What needs to be done — The lines to return are those below that contain the word "people".

Pictures paired with source code:
————————
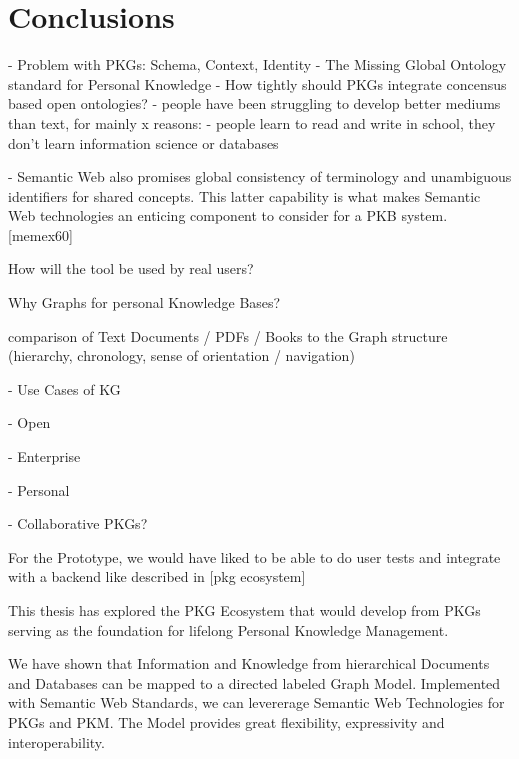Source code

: \chapter{Conclusions} \label{ch:conclusions}


- Problem with PKGs: Schema, Context, Identity
- The Missing Global Ontology standard for Personal Knowledge
    - How tightly should PKGs integrate concensus based open ontologies?
- people have been struggling to develop better mediums than text, for mainly x reasons:
    - people learn to read and write in school, they don’t learn information science or databases

- Semantic Web also promises global consistency of terminology and unambiguous identifiers for shared concepts. This latter capability is what makes Semantic Web technologies an enticing component to consider for a PKB system. [memex60]

How will the tool be used by real users?

Why Graphs for personal Knowledge Bases?

comparison of Text Documents / PDFs / Books to the Graph structure (hierarchy, chronology, sense of orientation / navigation)

- Use Cases of KG
    
    - Open
    
    - Enterprise
    
    - Personal
    
    - Collaborative PKGs?


For the Prototype, we would have liked to be able to do user tests and integrate with a backend like described in [pkg ecosystem]


This thesis has explored the PKG Ecosystem that would develop from PKGs serving as the foundation for lifelong Personal Knowledge Management.

We have shown that Information and Knowledge from hierarchical Documents and Databases can be mapped to a directed labeled Graph Model. Implemented with Semantic Web Standards, we can levererage Semantic Web Technologies for PKGs and PKM. The Model provides great flexibility, expressivity and interoperability.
————————
Solution for this task —
- people have been struggling to develop better mediums than text, for mainly x reasons:
    - people learn to read and write in school, they don’t learn information science or databases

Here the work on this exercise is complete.